PM’s daily allowance proposal for MPs is the worst of all worlds
April 21st, 2009Reforming the Additional Costs Allowance (ACA), aka MPs’ second home allowance, is clearly needed in view of the abuse of the system by a small number of MPs, in a few cases outrageously, but the method chosen by Gordon Brown combines all the worst elements. Basically there are three alternative ways to reform the system. Either the second home allowance is abolished and replaced by a daily overnight allowance, which is what he proposes, or it is replaced by an increase in MPs’ pay, or the second home allowance is retained but drastically tightened up. The problem is that the first of these options, for which the Government has rashly jumped far too hastily, is full of pitfalls and has not been thought through.
If MPs were paid on a daily basis for attendance at the House of Commons, there is a real risk of importing into Westminster the same gravy train allegations as are now directed at the European Parliament. MPs would be paid the daily rate so long as they attended Parliament (clocked on) for at least a minimum period of time. Whatever that period of time was, it will almost certainly be claimed that MPs are being over-paid for too short an attendance, even though many conscientious MPs already spend 13 hours or more a day in the House (from 9am to 10pm).
A second objection is that if the daily allowance were fixed at the rate currently paid to peers in the Lords, i.e. £200 a day for 4 days a week, then for a Parliamentary session of 34 weeks a year an MP with a full record of attendance would be paid £27,200 for the year, which is more than the current annual ACA. Paid on top of the MPs’ salary which next year amounts to £65,000, this would in effect increase that salary to £92,000 a year, which in current circumstances is out of the question.
There is another serious objection to Brown’s proposal. He is appointing Sir Christopher Kelly and the Committee on Standards in Pulic Life to look at all the relevant issues involved in MPs’ allowances ‘as speedily as possible’ (why not set a precise date, as is usual, say by the end of June?). Yet his own proposal for solving the problem via a daily overnight allowance surely pre-empts the very inquiry he himself has set up. Worse, it seems the Government is determined to push the matter to a vote in the House on Thursday of next week (30 April) on the basis of the Prime Minister’s proposals, even though there has been no consultation with the other parties and no deliberation on the pitfalls and drawbacks.
The second way to reform the system, which a few at Westminster have advocated, is a significant pay rise for MPs to substitute for the abolition of the ACA. That has all the disadvantages set out above, and in the current climate MPs need it like a hole in the head. Frankly it should be a complete non-starter.
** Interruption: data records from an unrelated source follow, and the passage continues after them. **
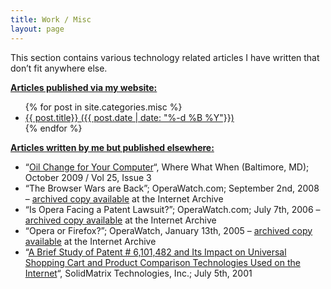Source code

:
 ```yaml
---
title: Work / Misc
layout: page
---
```


This section contains various technology related articles I have written that don’t fit anywhere else.

<span style="text-decoration:underline;">**Articles published via my website:**</span>

<ul>
{% for post in site.categories.misc %}
      <li><a href="{{ post.url }}">
          {{ post.title}} ({{ post.date | date: "%-d %B %Y"}})
      </a></li>
{% endfor %}
</ul>

**<span style="text-decoration:underline;">Articles written by me but published elsewhere:</span>**

- “[Oil Change for Your Computer](/assets/pdf/2016/07/2009-09-10-www-article.pdf "Oil Change for Your Computer")“, Where What When (Baltimore, MD); October 2009 / Vol 25, Issue 3
- “The Browser Wars are Back”; OperaWatch.com; September 2nd, 2008 – [archived copy available](http://wayback.archive.org/web/*/http://operawatch.com/news/2008/09/the-browser-wars-are-back.html) at the Internet Archive
- “Is Opera Facing a Patent Lawsuit?”; OperaWatch.com; July 7th, 2006 – [archived copy available](http://wayback.archive.org/web/*/http://operawatch.com/news/2006/07/is-opera-facing-a-patent-lawsuit.html) at the Internet Archive
- “Opera or Firefox?”; OperaWatch, January 13th, 2005 – [archived copy available](https://web.archive.org/web/20050317233414/http://operawatch.blogspot.com/2005/01/opera-or-firefox.html) at the Internet Archive
- “[A Brief Study of Patent # 6,101,482 and Its Impact on Universal Shopping Cart and Product Comparison Technologies Used on the Internet](/assets/pdf/2016/01/patent.pdf)“, SolidMatrix Technologies, Inc.; July 5th, 2001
The third alternative is the least bad option, so long as reform of the ACA is tough and rigorous (as proposed in my blog of 2 April) and not left to MPs in the last analysis to determine for themselves. Self-regulation has patently failed, and the decision on MPs’ pay and due and proper allowances should be settled by a high-level external regulatory authority. Sir Christopher Kelly’s committee should be told to report by a clear date before the summer, which would allow full opportunity for public debate of the issues, and their conclusions should then be implemented before the House rises.